Amiga C 50-161 [1974]


Kiedyś, wieki temu, spędzając u dziadków ferie zimowe znalazłem właśnie tę kasetę. Mała kaseta-dużo radości, no ale, haha, lajf iz brutal. Okazało się, że taśma została okrutnie nadpisana i tyle. Co zostało? Koniec "Wo ist das siebte Meer?"
Całą płytę przesłuchałem kilka lat później. Warto było czekać! Dobra płyta!
A i niemiecki Maryli nie najgorszy. ;)
Tym razem tylko coś dla oka. Okładka. Zgrywki nie będzie, bo nie ma sensu. No chyba, że te kilkadziesiąt sekund ostatniego utworu...
Płytę posłuchać można:
- w Winylowni, całą, wraz z "Kiedy się dziwić przestanę" i "Prianiki" /klik!/
- na forum CD, niekompletną trochę, ale za to z utworami, które znalazły się na singlach /klik!/
Polecam!
PS. Po kliknięciu na miniaturkę skanu okładki otworzy się on w pełnym wymiarze. Zdjęcia kasety jutro.
PPS. A może jednak zgram ten kawałeczek? Au narzekał, że na winylu za bardzo wysokie podbili. Tu pasmo jest obcięte do ~12 kHz, wysokich nie ma w ogóle, tak dla odmiany. ;)
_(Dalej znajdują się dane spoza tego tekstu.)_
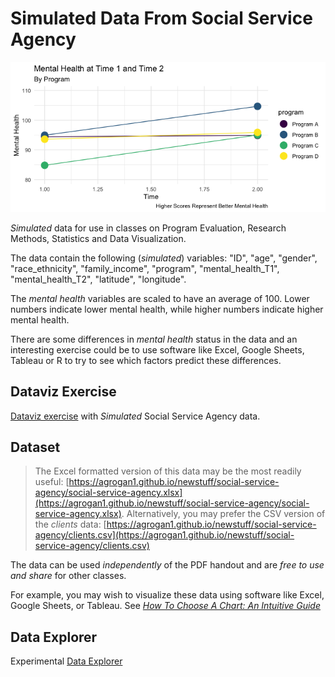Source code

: # Simulated Data From Social Service Agency

![Mental Health By Program](slopegraph.png)

*Simulated* data for use in classes on Program Evaluation, Research Methods, Statistics and Data Visualization.

The data contain the following (*simulated*) variables:  "ID", "age", "gender", "race_ethnicity", "family_income", "program", "mental_health_T1", "mental_health_T2", "latitude", "longitude".

The *mental health* variables are scaled to have an average of 100. Lower numbers indicate lower mental health, while higher numbers indicate higher mental health.

There are some differences in *mental health* status in the data and an interesting exercise could be to use software like Excel, Google Sheets, Tableau or R to try to see which factors predict these differences.

## Dataviz Exercise

[Dataviz exercise](https://agrogan1.github.io/newstuff/social-service-agency/social-service-agency.pdf) with *Simulated* Social Service Agency data.

## Dataset

> The Excel formatted version of this data may be the most readily useful: [https://agrogan1.github.io/newstuff/social-service-agency/social-service-agency.xlsx](https://agrogan1.github.io/newstuff/social-service-agency/social-service-agency.xlsx). Alternatively, you may prefer the CSV version of the *clients* data: [https://agrogan1.github.io/newstuff/social-service-agency/clients.csv](https://agrogan1.github.io/newstuff/social-service-agency/clients.csv)

The data can be used *independently* of the PDF handout and are *free to use and share* for other classes.

For example, you may wish to visualize these data using software like Excel, Google Sheets, or Tableau. See [*How To Choose A Chart: An Intuitive Guide*](https://agrogan1.github.io/newstuff/how-to-choose-a-chart-intuitive/how-to-choose-a-chart-intuitive.pdf)

## Data Explorer

Experimental [Data Explorer](./data-explorer.html)




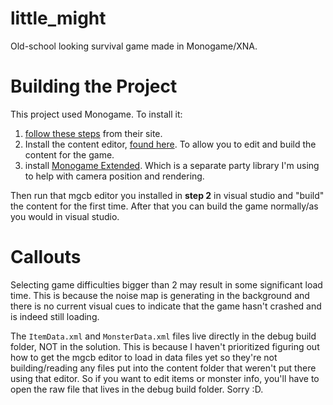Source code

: # little_might
Old-school looking survival game made in Monogame/XNA.

# Building the Project
This project used Monogame. To install it:

1. [follow these steps](https://docs.monogame.net/articles/getting_started/1_setting_up_your_development_environment_windows.html) from their site.
2. Install the content editor, [found here](https://docs.monogame.net/articles/tools/mgcb_editor.html). To allow you to edit and build the content for the game.
3. install [Monogame Extended](https://www.monogameextended.net/). Which is a separate party library I'm using to help with camera position and rendering.

Then run that mgcb editor you installed in **step 2** in visual studio and "build" the content for the first time. After that you can build the game normally/as you would in visual studio.

# Callouts
Selecting game difficulties bigger than 2 may result in some significant load time. This is because the noise map is generating in the background and there is no current visual cues to indicate that the game hasn't crashed and is indeed still loading.

The ``ItemData.xml`` and ``MonsterData.xml`` files live directly in the debug build folder, NOT in the solution. This is because I haven't prioritized figuring out how to get the mgcb editor to load in data files yet so they're not building/reading any files put into the content folder that weren't put there using that editor. So if you want to edit items or monster info, you'll have to open the raw file that lives in the debug build folder. Sorry :D.
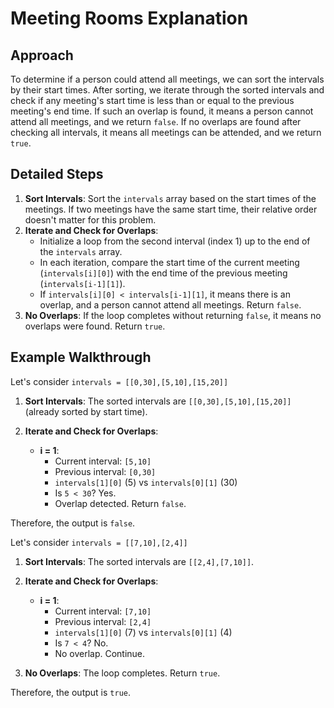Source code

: # Meeting Rooms Explanation

## Approach

To determine if a person could attend all meetings, we can sort the intervals by their start times. After sorting, we iterate through the sorted intervals and check if any meeting's start time is less than or equal to the previous meeting's end time. If such an overlap is found, it means a person cannot attend all meetings, and we return `false`. If no overlaps are found after checking all intervals, it means all meetings can be attended, and we return `true`.

## Detailed Steps

1.  **Sort Intervals**: Sort the `intervals` array based on the start times of the meetings. If two meetings have the same start time, their relative order doesn't matter for this problem.
2.  **Iterate and Check for Overlaps**:
    *   Initialize a loop from the second interval (index 1) up to the end of the `intervals` array.
    *   In each iteration, compare the start time of the current meeting (`intervals[i][0]`) with the end time of the previous meeting (`intervals[i-1][1]`).
    *   If `intervals[i][0] < intervals[i-1][1]`, it means there is an overlap, and a person cannot attend all meetings. Return `false`.
3.  **No Overlaps**: If the loop completes without returning `false`, it means no overlaps were found. Return `true`.

## Example Walkthrough

Let's consider `intervals = [[0,30],[5,10],[15,20]]`

1.  **Sort Intervals**:
    The sorted intervals are `[[0,30],[5,10],[15,20]]` (already sorted by start time).

2.  **Iterate and Check for Overlaps**:

    *   **i = 1**:
        *   Current interval: `[5,10]`
        *   Previous interval: `[0,30]`
        *   `intervals[1][0]` (5) vs `intervals[0][1]` (30)
        *   Is `5 < 30`? Yes.
        *   Overlap detected. Return `false`.

Therefore, the output is `false`.

Let's consider `intervals = [[7,10],[2,4]]`

1.  **Sort Intervals**:
    The sorted intervals are `[[2,4],[7,10]]`.

2.  **Iterate and Check for Overlaps**:

    *   **i = 1**:
        *   Current interval: `[7,10]`
        *   Previous interval: `[2,4]`
        *   `intervals[1][0]` (7) vs `intervals[0][1]` (4)
        *   Is `7 < 4`? No.
        *   No overlap. Continue.

3.  **No Overlaps**: The loop completes. Return `true`.

Therefore, the output is `true`.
PS3. U dziadka mojego jest jeszcze dużo różnych dziwnych, nierzadko przedpotopowych kaset. Pochowanych w garażu, w piwnicy... Muszę popytać, poszukać... ;)
Bo cała sztuka polega na tym, żeby umiejętnie się rozglądnąć wśród znajomych i rodziny. Skarby są wszędzie, tylko trzeba schylić się i podnieść!